We find echoes of these traditions in several church Fathers. St Gregory of Tours, who died in 594, is the first Western Father to write about the assumption. He hands down information he received from an apocryphal Greek text, which he knew in a fifth-century Latin translation.

He describes how the apostles were with Our Lady when Our Lord came with his angels and took her soul, handing it over to the Archangel Michael. At dawn, the apostles lifted her body onto a pallet, laid it in a tomb, and kept watch over it until Our Lord came and ordered it to be carried up to heaven.

St John Damascene, who died in Jerusalem in the middle of the eighth century, writes in a similar vein. He says Mary died in the Upper Room, after which the apostles prepared her body for burial and carried it on their shoulders in procession from Mount Zion to the Garden of Gethsemane, accompanied by the angels and the whole church.

Today there are two churches in Jerusalem which commemorate these events. The Basilica of the Dormition of Mary, where Our Lady is believed to have died, is located next to the Cenacle on Mount Zion, a hill on the southwest edge of Jerusalem, just outside the walls of the old city. In the second half of the fourth century, a basilica was built there called Holy Zion, and it was considered to be the mother of all churches. It included the Cenacle, or Upper Room, and also the place of the “transit of Our Lady.”

The basilica was destroyed and rebuilt several times in the following centuries, until only the Cenacle itself remained standing, where it is today. The present Basilica of the Dormition was built next to the Cenacle, starting in 1910, by the German Emperor Wilhelm II, who also built a Benedictine abbey alongside it.

The basilica is round in shape and has on its upper floor the main church, crowned by a great dome adorned with beautiful mosaics. The sanctuary is in an apse with a half dome above it, and has a mosaic of the Virgin holding the Child Jesus. On the lower floor is a crypt with a statue of the Blessed Virgin, lying as though asleep, beneath a cupola supported by pillars.

The other church, where Our Lady’s body was believed to have been laid before it was assumed into heaven, is the Basilica of the Tomb of Mary, just to the north of the Garden of Gethsemane, across the Kidron Valley from Jerusalem. It is about a 25-minute walk from the Cenacle. It is called the Church of the Assumption by the Greek Orthodox and other Orthodox churches who have certain rights over it.

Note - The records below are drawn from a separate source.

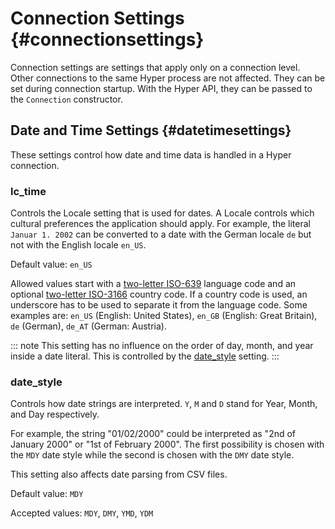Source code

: # Connection Settings {#connectionsettings}

Connection settings are settings that apply only on a connection level.
Other connections to the same Hyper process are not affected. They can
be set during connection startup. With the Hyper API, they can be passed
to the `Connection` constructor.

## Date and Time Settings {#datetimesettings}

These settings control how date and time data is handled in a Hyper
connection.

### lc_time

Controls the Locale setting that is used for dates. A Locale controls
which cultural preferences the application should apply. For example,
the literal `Januar 1. 2002` can be converted to a date with the German
locale `de` but not with the English locale `en_US`.

Default value: `en_US`

Allowed values start with a [two-letter
ISO-639](https://en.wikipedia.org/wiki/List_of_ISO_639-1_codes) language
code and an optional [two-letter
ISO-3166](https://en.wikipedia.org/wiki/List_of_ISO_3166_country_codes)
country code. If a country code is used, an underscore has to be used to
separate it from the language code. Some examples are: `en_US` (English:
United States), `en_GB` (English: Great Britain), `de` (German), `de_AT`
(German: Austria).

::: note
This setting has no influence on the order of day, month, and year
inside a date literal. This is controlled by the
[date_style](#date_style) setting.
:::

### date_style

Controls how date strings are interpreted. `Y`, `M` and `D` stand for
Year, Month, and Day respectively.

For example, the string "01/02/2000" could be interpreted as "2nd of
January 2000" or "1st of February 2000". The first possibility is chosen
with the `MDY` date style while the second is chosen with the `DMY` date
style.

This setting also affects date parsing from CSV files.

Default value: `MDY`

Accepted values: `MDY`, `DMY`, `YMD`, `YDM`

The tomb in the basilica is two long flights of stairs below the present street level, owing to the fact that the Kidron riverbed has risen substantially over the centuries and also because the building today was probably the crypt of the earlier basilica, built in the fourth or fifth century. Archaeological excavations in the 1970s revealed that the tomb where Our Lady’s body was laid was part of a first-century burial site. The central focus of the basilica is a small chapel over the place where, according to the tradition, Our Lady’s tomb was carved out of the rock.